Exercise directions:
Every line of the material is to be repeated exactly as it stands.

** Opening Available data block **

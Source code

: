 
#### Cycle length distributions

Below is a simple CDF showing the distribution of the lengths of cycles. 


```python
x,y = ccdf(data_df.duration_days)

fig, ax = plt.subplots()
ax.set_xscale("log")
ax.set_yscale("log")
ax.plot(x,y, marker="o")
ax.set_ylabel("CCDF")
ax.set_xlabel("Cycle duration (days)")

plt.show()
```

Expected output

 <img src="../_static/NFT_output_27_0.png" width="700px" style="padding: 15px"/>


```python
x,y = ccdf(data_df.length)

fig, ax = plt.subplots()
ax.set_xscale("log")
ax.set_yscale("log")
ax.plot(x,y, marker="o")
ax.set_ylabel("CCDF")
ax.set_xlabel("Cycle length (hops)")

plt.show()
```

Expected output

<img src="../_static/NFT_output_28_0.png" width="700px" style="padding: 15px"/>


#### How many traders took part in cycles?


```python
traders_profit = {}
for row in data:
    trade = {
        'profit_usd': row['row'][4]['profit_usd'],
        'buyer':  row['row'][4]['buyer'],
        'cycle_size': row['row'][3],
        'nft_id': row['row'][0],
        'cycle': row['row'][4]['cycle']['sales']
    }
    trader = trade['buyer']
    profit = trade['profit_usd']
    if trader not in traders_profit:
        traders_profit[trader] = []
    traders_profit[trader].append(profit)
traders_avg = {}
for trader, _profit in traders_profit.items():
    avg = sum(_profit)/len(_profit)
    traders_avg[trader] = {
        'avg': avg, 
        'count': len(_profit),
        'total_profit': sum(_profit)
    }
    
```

** Closing Available data block **

Reply to the exercise:
Source code

: 
#### Cycle length distributions

Below is a simple CDF showing the distribution of the lengths of cycles. 


```python
x,y = ccdf(data_df.duration_days)

fig, ax = plt.subplots()
ax.set_xscale("log")
ax.set_yscale("log")
ax.plot(x,y, marker="o")
ax.set_ylabel("CCDF")
ax.set_xlabel("Cycle duration (days)")

plt.show()
```

Expected output

 <img src="../_static/NFT_output_27_0.png" width="700px" style="padding: 15px"/>


```python
x,y = ccdf(data_df.length)

fig, ax = plt.subplots()
ax.set_xscale("log")
ax.set_yscale("log")
ax.plot(x,y, marker="o")
ax.set_ylabel("CCDF")
ax.set_xlabel("Cycle length (hops)")

plt.show()
```

Expected output

<img src="../_static/NFT_output_28_0.png" width="700px" style="padding: 15px"/>


#### How many traders took part in cycles?


```python
traders_profit = {}
for row in data:
    trade = {
        'profit_usd': row['row'][4]['profit_usd'],
        'buyer':  row['row'][4]['buyer'],
        'cycle_size': row['row'][3],
        'nft_id': row['row'][0],
        'cycle': row['row'][4]['cycle']['sales']
    }
    trader = trade['buyer']
    profit = trade['profit_usd']
    if trader not in traders_profit:
        traders_profit[trader] = []
    traders_profit[trader].append(profit)
traders_avg = {}
for trader, _profit in traders_profit.items():
    avg = sum(_profit)/len(_profit)
    traders_avg[trader] = {
        'avg': avg, 
        'count': len(_profit),
        'total_profit': sum(_profit)
    }
    
```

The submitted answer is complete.